Financial News

Does A Fund Manager Really Make Any Difference?

The saying goes that the more you practise the luckier you seem to get – but does this apply to investment fund managers?

Renowned psychologist Daniel Kahneman reckons success is a combination of talent and luck.

But investors want to rely on safe hands and skill rather than luck when handing over their cash.

Billionaire investor Warren Buffet likens choosing an investment manager to flipping a coin.

If you had a 1,000 managers and flipped three times each, he reasons, the odds are 250 would have a perfect record, but maths says 31 gained their status just by luck.

Eventually, he says, if the managers play the game long enough, none would show profits over a long time as their records would even out according to the law of averages.

More luck than skill

Fund managers would like investors to believe their results are more skill than luck, but the truth is they cannot predict the future even though they have gut instincts, millions of terabytes of economic data and the laws of statistics to pick a winner.

Standard & Poor’s, the US credit agency eloquently pointed out that fact after conducting a five year review of the American fund market.

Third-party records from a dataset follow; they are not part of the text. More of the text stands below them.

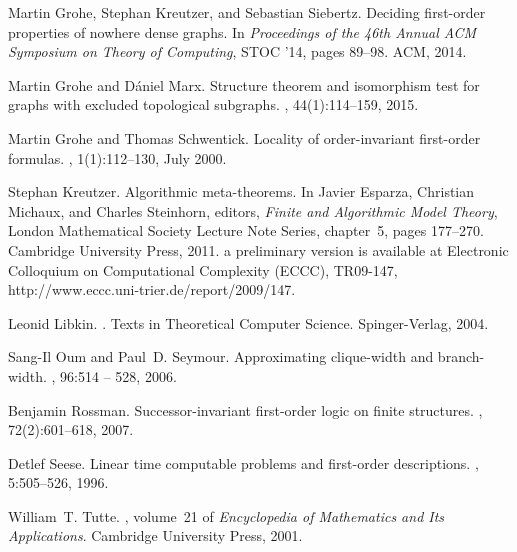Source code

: \documentclass[12pt]{amsart}
\begin{document}
\begin{thebibliography}{10}
Martin Grohe, Stephan Kreutzer, and Sebastian Siebertz.
\newblock Deciding first-order properties of nowhere dense graphs.
\newblock In {\em Proceedings of the 46th Annual ACM Symposium on Theory of
  Computing}, STOC '14, pages 89--98. ACM, 2014.

Martin Grohe and Dániel Marx.
\newblock Structure theorem and isomorphism test for graphs with excluded
  topological subgraphs.
, 44(1):114--159, 2015.

Martin Grohe and Thomas Schwentick.
\newblock Locality of order-invariant first-order formulas.
, 1(1):112--130, July 2000.

Stephan Kreutzer.
\newblock Algorithmic meta-theorems.
\newblock In Javier Esparza, Christian Michaux, and Charles Steinhorn, editors,
  {\em Finite and Algorithmic Model Theory}, London Mathematical Society
  Lecture Note Series, chapter~5, pages 177--270. Cambridge University Press,
  2011.
\newblock a preliminary version is available at Electronic Colloquium on
  Computational Complexity (ECCC), TR09-147,
  http://www.eccc.uni-trier.de/report/2009/147.

Leonid Libkin.
.
\newblock Texts in Theoretical Computer Science. Spinger-Verlag, 2004.

Sang-Il Oum and Paul~D. Seymour.
\newblock Approximating clique-width and branch-width.
, 96:514 -- 528, 2006.

Benjamin Rossman.
\newblock Successor-invariant first-order logic on finite structures.
, 72(2):601--618, 2007.

Detlef Seese.
\newblock Linear time computable problems and first-order descriptions.
, 5:505--526,
  1996.

William~T. Tutte.
, volume~21 of {\em Encyclopedia of Mathematics and
  Its Applications}.
\newblock Cambridge University Press, 2001.

\end{thebibliography}
\end{document}
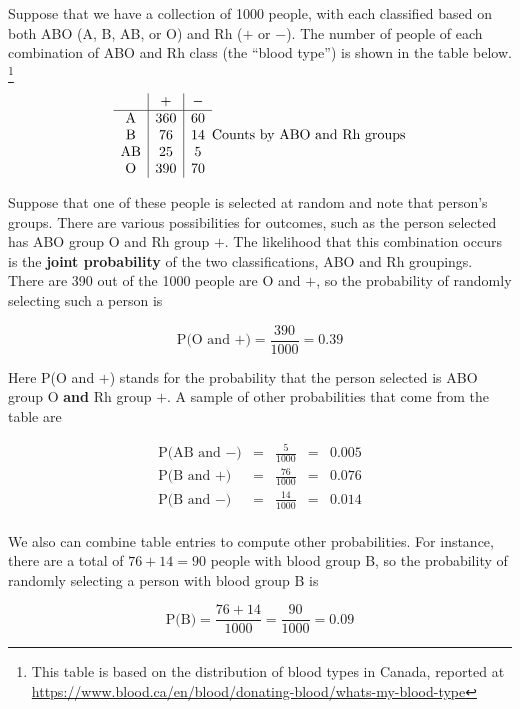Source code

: \documentclass[
]{book}
\begin{document}
Suppose that we have a collection of 1000 people, with each classified based on both
ABO (A, B, AB, or O) and Rh (\(+\) or \(-\)).
The number of people of each combination of ABO and Rh class (the ``blood type'') is shown
in the table below. \footnote{This table is based on the distribution of blood types in Canada, reported at \url{https://www.blood.ca/en/blood/donating-blood/whats-my-blood-type}}

\[
\begin{array}{c|c|c}
       & + & - \\ \hline
\mathrm{A} & 360 & 60 \\ 
\mathrm{B} & 76 & 14 \\ 
\mathrm{AB} & 25 & 5 \\ 
\mathrm{O} & 390 & 70 \\ 
\end{array}\\
\mbox{Counts by ABO and Rh groups}
\]

Suppose that one of these people is selected at random and note that person's groups.
There are various possibilities for outcomes, such as the person selected has
ABO group O and Rh group \(+\).
The likelihood that this combination occurs is the \textbf{joint probability} of the two classifications,
ABO and Rh groupings.
There are 390 out of the 1000 people are O and \(+\), so the probability of randomly
selecting such a person is

\[\text{P(O and +)} = \frac{390}{1000} = 0.39\]

Here P(O and \(+\)) stands for the probability that the person selected is
ABO group O \textbf{and} Rh group \(+\).
A sample of other probabilities that come from the table are

\[\begin{array}{rcccl}
\text{P(AB and }-) & = & {\displaystyle\frac{5}{1000}} & = & 0.005 \\[5pt]
\text{P(B and +)} & = & {\displaystyle\frac{76}{1000}} & = & 0.076 \\[5pt]
\text{P(B and }-) & = & {\displaystyle\frac{14}{1000}} & = & 0.014 \\
\end{array}\]

We also can combine table entries to compute other probabilities.
For instance, there are a total of \(76 + 14 = 90\) people with blood group B,
so the probability of randomly selecting a person with blood group B is

\[
\mbox{P(B)} = \frac{76+14}{1000} = \frac{90}{1000} = 0.09
\]
\end{document}
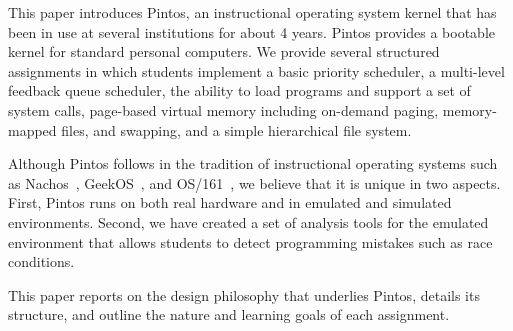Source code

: This paper introduces Pintos, an instructional operating system kernel that 
has been in use at several institutions for about 4 years.  Pintos provides 
a bootable kernel for standard personal computers.  We provide several
structured assignments in which students implement a basic priority
scheduler, a multi-level feedback queue scheduler, the ability to
load programs and support a set of system calls, page-based virtual memory
including on-demand paging, memory-mapped files, and swapping, and a
simple hierarchical file system.  

Although Pintos follows in the tradition of instructional operating systems 
such as Nachos~\cite{Christopher1993Nachos}, 
GeekOS~\cite{Hovemeyer2004Running}, 
and OS/161~\cite{Holland2002New}, we believe that it is unique in two
aspects.  First, Pintos runs on both real hardware and in emulated and
simulated environments.  Second, we have created a set of analysis tools
for the emulated environment that allows students to detect programming
mistakes such as race conditions.

This paper reports on the design philosophy that underlies Pintos,
details its structure, and outline the nature and learning goals of each
assignment.
 
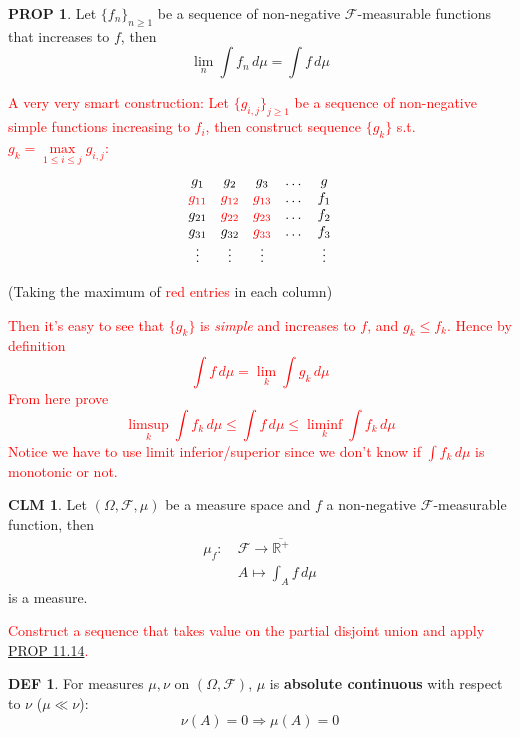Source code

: \documentclass[hidelinks]{article}
\theoremstyle{definition}
\newtheorem*{defin}{DEF}
\theoremstyle{dotless}
\newtheorem{proposition}{PROP}[section]
\newtheorem{claim}{CLM}[section]
\theoremstyle{remark}
\begin{document}
\begin{proposition}\label{PROP 11.14}
Let $\{f_n\}_{n\geq1}$ be a sequence of non-negative $\mathscr{F}$-measurable functions that increases to $f$, then
\[\lim_n\int f_n\,d\mu=\int f\,d\mu\]
\end{proposition}
\textcolor{red}{A very very smart construction: Let $\{g_{i,j}\}_{j\geq1}$ be a sequence of non-negative simple functions increasing to $f_i$, then construct sequence $\{g_k\}$ s.t. $g_k=\max\limits_{1\leq i\leq j}g_{i,j}$:}
$$\begin{matrix}
g_1 & g_2 & g_3 & \dots & g\\
\textcolor{red}{g_{11}} & \textcolor{red}{g_{12}} & \textcolor{red}{g_{13}} & \dots & f_1\\
g_{21} & \textcolor{red}{g_{22}} & \textcolor{red}{g_{23}} & \dots & f_2\\
g_{31} & g_{32} & \textcolor{red}{g_{33}} & \dots & f_3\\
\vdots & \vdots & \vdots & & \vdots
\end{matrix}$$
\begin{center}
    (Taking the maximum of \textcolor{red}{red entries} in each column)
\end{center}
\textcolor{red}{Then it's easy to see that $\{g_k\}$ is \emph{simple} and increases to $f$, and $g_k\leq f_k$. Hence by definition
\[\int f\,d\mu=\lim_k\int g_k\,d\mu\]
From here prove
\[\limsup_k\int f_k\,d\mu\leq\int f\,d\mu\leq\liminf_k\int f_k\,d\mu\]
Notice we have to use limit inferior/superior since we don't know if $\int f_k\,d\mu$ is monotonic or not.}

\begin{claim}\label{CLM 11.30}
Let $(\Omega,\mathscr{F},\mu)$ be a measure space and $f$ a non-negative $\mathscr{F}$-measurable function, then
\begin{align*}
\mu_f:\ &\mathscr{F}\to\overline{\mathbb{R}^+}\\
&A\mapsto\int_Af\,d\mu
\end{align*}
is a measure.
\end{claim}
\textcolor{red}{Construct a sequence that takes value on the partial disjoint union and apply \hyperref[PROP 11.14]{PROP 11.14}.}

\begin{defin}
For measures $\mu,\nu$ on $(\Omega,\mathscr{F})$, $\mu$ is \textbf{absolute continuous} with respect to $\nu$ ($\mu\ll\nu$):
\[\nu(A)=0\Rightarrow\mu(A)=0\]
\end{defin}
\end{document}
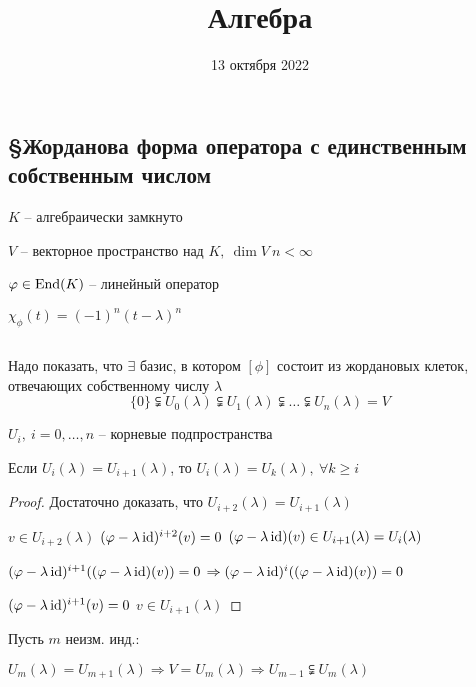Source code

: 

\setcounter{lemma}{0}


    \title{Алгебра}
    \date{13 октября 2022}
    \maketitle

    \pagebreak

    \subsection*{\S Жорданова форма оператора с единственным собственным числом}

    \par $K$ -- алгебраически замкнуто
    \par $V$ -- векторное пространство над $K, \ \dim V \ n < \infty$
    \par $\varphi \in \operatorname{End}(K)$ -- линейный оператор
    \par $\chi_\phi(t) = (-1)^n (t - \lambda)^n$
    \par $ $
    \par Надо показать, что $\exists$ базис, в котором $[\phi]$ состоит из жордановых клеток, отвечающих
    собственному числу $\lambda$
    \[
        \{0\} \subsetneqq U_0(\lambda) \subsetneqq U_1(\lambda) \subsetneqq \dots \subsetneqq U_n(\lambda) = V    
    \]
    \par $U_i, \ i = 0, \dots, n$ -- корневые подпространства

    \begin{lemma}
        Если $U_i(\lambda) = U_{i+1}(\lambda)$, то $U_i(\lambda) = U_k(\lambda), \ \forall k \ge i$
    \end{lemma}

    \begin{proof}
        Достаточно доказать, что $U_{i+2}(\lambda) = U_{i+1}(\lambda)$
        \par \quad $v \in U_{i+2}(\lambda)$ \quad $(\varphi - \lambda \operatorname{id})^{i+2}(v) = 0$ \quad $(\varphi - \lambda \operatorname{id})(v) \in U_{i+1}(\lambda) = U_i(\lambda)$
        \par \quad $(\varphi - \lambda \operatorname{id})^{i+1}((\varphi - \lambda \operatorname{id})(v)) = 0$ \quad $\Rightarrow (\varphi - \lambda \operatorname{id})^i((\varphi - \lambda \operatorname{id})(v)) = 0$ 
        \par \quad $(\varphi - \lambda\operatorname{id})^{i+1}(v) = 0$ \quad $v \in U_{i+1}(\lambda)$
    \end{proof}

    \par Пусть $m$ неизм. инд.:
    \par $U_m(\lambda) = U_{m+1}(\lambda) \Rightarrow V = U_m(\lambda) \Rightarrow U_{m-1} \subsetneqq U_m(\lambda)$

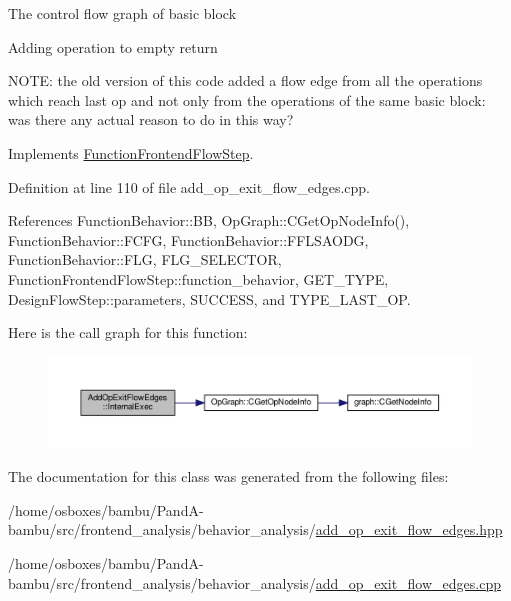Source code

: The control flow graph of basic block

Adding operation to empty return

N\+O\+TE\+: the old version of this code added a flow edge from all the operations which reach last op and not only from the operations of the same basic block\+: was there any actual reason to do in this way? 

Implements \hyperlink{classFunctionFrontendFlowStep_a00612f7fb9eabbbc8ee7e39d34e5ac68}{Function\+Frontend\+Flow\+Step}.



Definition at line 110 of file add\+\_\+op\+\_\+exit\+\_\+flow\+\_\+edges.\+cpp.



References Function\+Behavior\+::\+BB, Op\+Graph\+::\+C\+Get\+Op\+Node\+Info(), Function\+Behavior\+::\+F\+C\+FG, Function\+Behavior\+::\+F\+F\+L\+S\+A\+O\+DG, Function\+Behavior\+::\+F\+LG, F\+L\+G\+\_\+\+S\+E\+L\+E\+C\+T\+OR, Function\+Frontend\+Flow\+Step\+::function\+\_\+behavior, G\+E\+T\+\_\+\+T\+Y\+PE, Design\+Flow\+Step\+::parameters, S\+U\+C\+C\+E\+SS, and T\+Y\+P\+E\+\_\+\+L\+A\+S\+T\+\_\+\+OP.

Here is the call graph for this function\+:
\nopagebreak
\begin{figure}[H]
\begin{center}
\leavevmode
\includegraphics[width=350pt]{dd/d49/classAddOpExitFlowEdges_a2fff48c7aee4af42bd8b509af08c40e5_cgraph}
\end{center}
\end{figure}


The documentation for this class was generated from the following files\+:\begin{DoxyCompactItemize}
\item 
/home/osboxes/bambu/\+Pand\+A-\/bambu/src/frontend\+\_\+analysis/behavior\+\_\+analysis/\hyperlink{add__op__exit__flow__edges_8hpp}{add\+\_\+op\+\_\+exit\+\_\+flow\+\_\+edges.\+hpp}\item 
/home/osboxes/bambu/\+Pand\+A-\/bambu/src/frontend\+\_\+analysis/behavior\+\_\+analysis/\hyperlink{add__op__exit__flow__edges_8cpp}{add\+\_\+op\+\_\+exit\+\_\+flow\+\_\+edges.\+cpp}\end{DoxyCompactItemize}
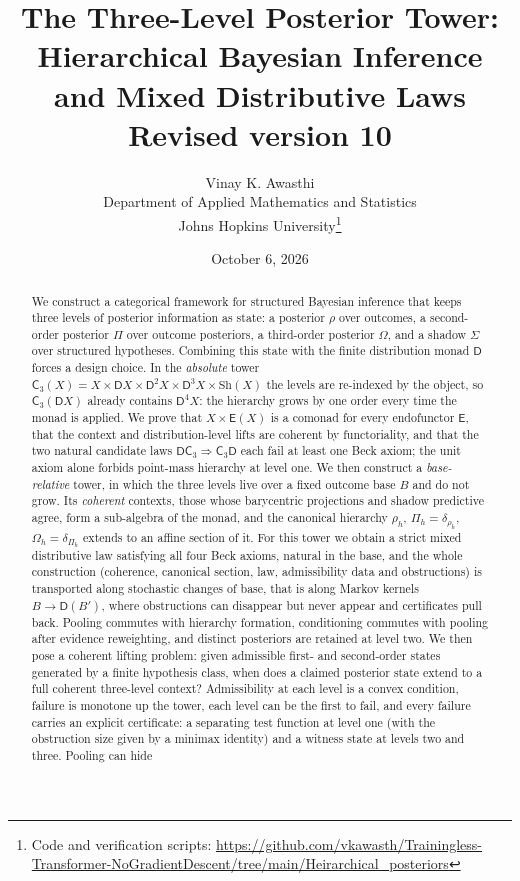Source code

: \documentclass[11pt]{article}
\title{The Three-Level Posterior Tower:\\
Hierarchical Bayesian Inference and Mixed Distributive Laws\\[4pt]
\large Revised version 10}
\author{Vinay K. Awasthi\\
Department of Applied Mathematics and Statistics\\
Johns Hopkins University\thanks{Code and verification scripts:
\url{https://github.com/vkawasth/Trainingless-Transformer-NoGradientDescent/tree/main/Heirarchical_posteriors}}}
\date{October 6, 2026}
\theoremstyle{definition}
\theoremstyle{remark}
\newcommand{\D}{\mathsf{D}}
\newcommand{\Sh}{\mathrm{Sh}}
\newcommand{\C}{\mathsf{C}}
\newcommand{\E}{\mathsf{E}}
\begin{document}
\maketitle

\begin{abstract}
We construct a categorical framework for structured Bayesian inference that keeps three levels of
posterior information as state: a posterior $\rho$ over outcomes, a second-order posterior $\Pi$ over
outcome posteriors, a third-order posterior $\Omega$, and a shadow $\Sigma$ over structured hypotheses.
Combining this state with the finite distribution monad $\D$ forces a design choice. In the
\emph{absolute} tower $\C_3(X)=X\times\D X\times\D^2X\times\D^3X\times\Sh(X)$ the levels are
re-indexed by the object, so $\C_3(\D X)$ already contains $\D^4X$: the hierarchy grows by one order
every time the monad is applied. We prove that $X\times\E(X)$ is a comonad for every endofunctor $\E$,
that the context and distribution-level lifts are coherent by functoriality, and that the two natural
candidate laws $\D\C_3\Rightarrow\C_3\D$ each fail at least one Beck axiom; the unit axiom alone forbids
point-mass hierarchy at level one. We then construct a \emph{base-relative} tower, in which the three
levels live over a fixed outcome base $B$ and do not grow. Its \emph{coherent} contexts, those whose
barycentric projections and shadow predictive agree, form a sub-algebra of the monad, and the
canonical hierarchy $\rho_h$, $\Pi_h=\delta_{\rho_h}$, $\Omega_h=\delta_{\Pi_h}$ extends to an affine
section of it. For this tower we obtain a strict mixed distributive law satisfying all four Beck
axioms, natural in the base, and the whole construction (coherence, canonical section, law,
admissibility data and obstructions) is transported along stochastic changes of base, that is along
Markov kernels $B\to\D(B')$, where obstructions can disappear but never appear and certificates pull
back. Pooling commutes with hierarchy formation, conditioning commutes with
pooling after evidence reweighting, and distinct posteriors are retained at level two. We then pose a coherent lifting problem: given
admissible first- and second-order states generated by a finite hypothesis class, when does a claimed
posterior state extend to a full coherent three-level context? Admissibility at each level is a
convex condition, failure is monotone up the tower, each level can be the first to fail, and every
failure carries an explicit certificate: a separating test function at level one (with the obstruction
size given by a minimax identity) and a witness state at levels two and three. Pooling can hide

\end{abstract}
\end{document}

They decided that 25% of funds outperformed the market, 25% underperformed, 25% bombed and 25% shut up shop.

So the odds of choosing a star fund manager are one in four and, says Standard & Poor’s, if you back the wrong guy, you have to have money riding on at least two star performers to even out your losses on the others.

Investor behaviour

With US markets and funds booming over the past three years, top results don’t make a fund manager a star because most people can make money at the top of the cycle. To see who really makes the cut means waiting to see who bags a profit when economic times are tougher.

Andrew Wilson, head of investment with financial firm AXA Wealth also argues investor behaviour should be considered when assessing fund performance.

“How the funds performed depends on when investors buy in as much on how the manager looks after their cash,” he said. “The best US fund for the 10 years to 2009 was CGM Focus Fund. The fund returned 18% a year but the average investor posted an 11% annual loss because they bought and sold at the wrong times.”

So maybe who the fund manager is doesn’t matter – maybe investment growth is down to timing when to twist and when to stick.